Apr 20, 2011 at 8:24 PM
Edited Apr 20, 2011 at 8:33 PM
Well, I have proof that it doesn't always happen. The script executes and terminates
OK! you have proof that it can happen, but that doesn't help identify the cause of the problem, or provide a solution. I've explained how PHP is supposed to work, firing the destructor for each worksheet object as it is flushed from memory, which should
delete the cache file; and I've confirmed that an out of memory error will leave residual files, and explained why that is. I can't think of any other circumstances that will leave residual files on normal termination of PHP code.
Or should I unset the worksheet objects, too?
Because the PHPExcel object contains references to each child worksheet, and each worksheet object contains a reference to the parent PHPExcel object, PHPExcel has cyclic references.

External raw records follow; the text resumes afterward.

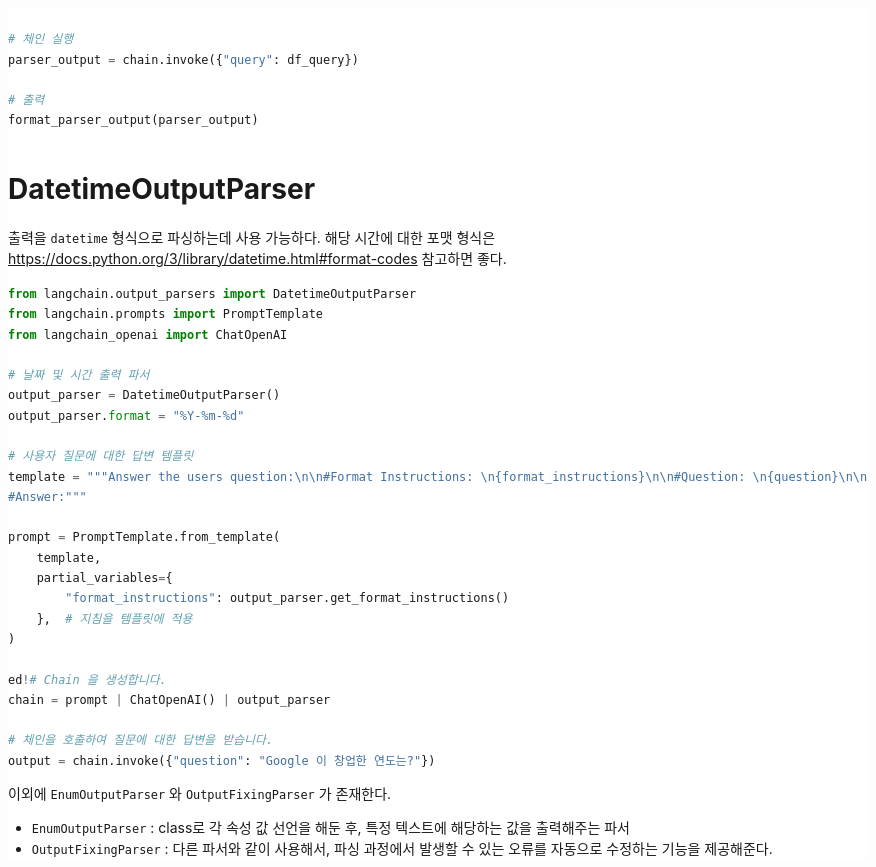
 ```python

# 체인 실행
parser_output = chain.invoke({"query": df_query})

# 출력
format_parser_output(parser_output)
```

# DatetimeOutputParser

출력을 `datetime` 형식으로 파싱하는데 사용 가능하다.
해당 시간에 대한 포맷 형식은 <https://docs.python.org/3/library/datetime.html#format-codes> 참고하면 좋다.

```python
from langchain.output_parsers import DatetimeOutputParser
from langchain.prompts import PromptTemplate
from langchain_openai import ChatOpenAI

# 날짜 및 시간 출력 파서
output_parser = DatetimeOutputParser()
output_parser.format = "%Y-%m-%d"

# 사용자 질문에 대한 답변 템플릿
template = """Answer the users question:\n\n#Format Instructions: \n{format_instructions}\n\n#Question: \n{question}\n\n#Answer:"""

prompt = PromptTemplate.from_template(
    template,
    partial_variables={
        "format_instructions": output_parser.get_format_instructions()
    },  # 지침을 템플릿에 적용
)

ed!# Chain 을 생성합니다.
chain = prompt | ChatOpenAI() | output_parser

# 체인을 호출하여 질문에 대한 답변을 받습니다.
output = chain.invoke({"question": "Google 이 창업한 연도는?"})
```

이외에 `EnumOutputParser` 와 `OutputFixingParser` 가 존재한다.
- `EnumOutputParser` : class로 각 속성 값 선언을 해둔 후, 특정 텍스트에 해당하는 값을 출력해주는 파서
- `OutputFixingParser` : 다른 파서와 같이 사용해서, 파싱 과정에서 발생할 수 있는 오류를 자동으로 수정하는 기능을 제공해준다.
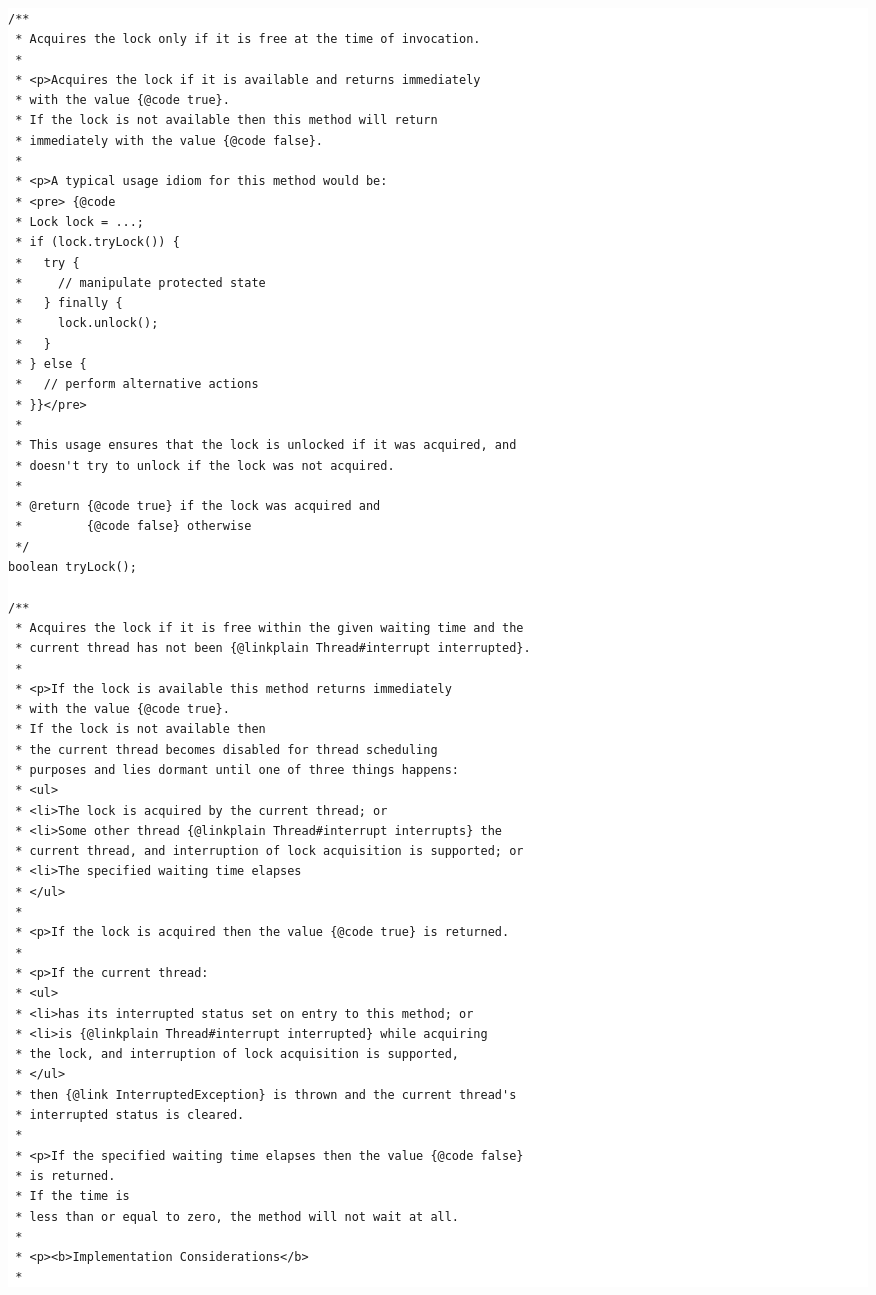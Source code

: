 
    /**
     * Acquires the lock only if it is free at the time of invocation.
     *
     * <p>Acquires the lock if it is available and returns immediately
     * with the value {@code true}.
     * If the lock is not available then this method will return
     * immediately with the value {@code false}.
     *
     * <p>A typical usage idiom for this method would be:
     * <pre> {@code
     * Lock lock = ...;
     * if (lock.tryLock()) {
     *   try {
     *     // manipulate protected state
     *   } finally {
     *     lock.unlock();
     *   }
     * } else {
     *   // perform alternative actions
     * }}</pre>
     *
     * This usage ensures that the lock is unlocked if it was acquired, and
     * doesn't try to unlock if the lock was not acquired.
     *
     * @return {@code true} if the lock was acquired and
     *         {@code false} otherwise
     */
    boolean tryLock();

    /**
     * Acquires the lock if it is free within the given waiting time and the
     * current thread has not been {@linkplain Thread#interrupt interrupted}.
     *
     * <p>If the lock is available this method returns immediately
     * with the value {@code true}.
     * If the lock is not available then
     * the current thread becomes disabled for thread scheduling
     * purposes and lies dormant until one of three things happens:
     * <ul>
     * <li>The lock is acquired by the current thread; or
     * <li>Some other thread {@linkplain Thread#interrupt interrupts} the
     * current thread, and interruption of lock acquisition is supported; or
     * <li>The specified waiting time elapses
     * </ul>
     *
     * <p>If the lock is acquired then the value {@code true} is returned.
     *
     * <p>If the current thread:
     * <ul>
     * <li>has its interrupted status set on entry to this method; or
     * <li>is {@linkplain Thread#interrupt interrupted} while acquiring
     * the lock, and interruption of lock acquisition is supported,
     * </ul>
     * then {@link InterruptedException} is thrown and the current thread's
     * interrupted status is cleared.
     *
     * <p>If the specified waiting time elapses then the value {@code false}
     * is returned.
     * If the time is
     * less than or equal to zero, the method will not wait at all.
     *
     * <p><b>Implementation Considerations</b>
     *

Because of these cyclic references, using a straight unset() on either
will not actually unset these objects... it's something that PHP has real problems with. The latest versions of PHP 5.3 do provide a mechanism to handle unsetting in this circumstance; but that is not available in PHP 5.2, so we provide the disconnectWorksheets()
method to break the cyclic reference so that unsetting the workbook will unset it correctly, and unset all its worksheets as well (which should trigger the worksheet destructor to delete the cache files. On normal script termination, this should be unnecessary,
as PHP should be able to do this itself, despite the cyclic references.
If I'm calling getActiveSheet(), why is there more than one cache file if the cache files are per worksheet?
getActiveSheet() simply identifies the sheet that you are currently working with. Unless you tell PHPExcel only to load selected worksheets, it will read
all worksheets in the workbook, and each of those worksheets will have its own cache file. Using getActiveSheet() is simply identifying which of those worksheets you want to manipulate. It selects the currently active worksheet, and
it's collection of cells.
Is there a way to load only the first sheet and ignore the others?
You can load a selected subset of worksheets by name, as described in section 4.2 of the User Documentation entitled "Reading Only Named WorkSheets from a File". If you don't know the names of the worksheets,
you can retrieve a list of these without reading the entire workbook as described in section 4.3 of the User Documentation entitled "Reading the List of Worksheets from the Spreadsheet". To read the first worksheet,
even without knowing its name:
$inputFileType = 'Excel5';
$inputFileName = './sampleData/example1.xls';
/** Create a new Reader of the type defined in $inputFileType **/
$objReader = PHPExcel_IOFactory::createReader($inputFileType);
/** Read the list of Worksheet Names from the Workbook file **/
$worksheetNames = $objReader->listWorksheetNames($inputFileName);
/** Advise the Reader of which WorkSheets we want to load **/
/** Load $inputFileName to a PHPExcel Object **/
$objPHPExcel = $objReader->load($inputFileName);
I still don't understand the chunk methodology that I read about in some other posts, could you explain it?
Chunking works by using a Read Filter to tell the Reader which cells to actually read. The loader will then read only those cells which match the readCell() rule defined in the Read Filter, ignoring all other cells. So, if you have a worksheet with values
in the range A1:IV65535, but use a read filter that tells PHPExcel to load only cells A1:B2, then only the four cells in that range will be loaded when you execute the load()method. Instead of needing over 16GB of memory (assuming no caching) to load every
cell, that worksheet will only need about 4kB to load just 4 cells.
Section 4.4 of the User Documentation entitled "Reading Only Specific Columns and Rows from a File (Read Filters)" describes this process in more detail.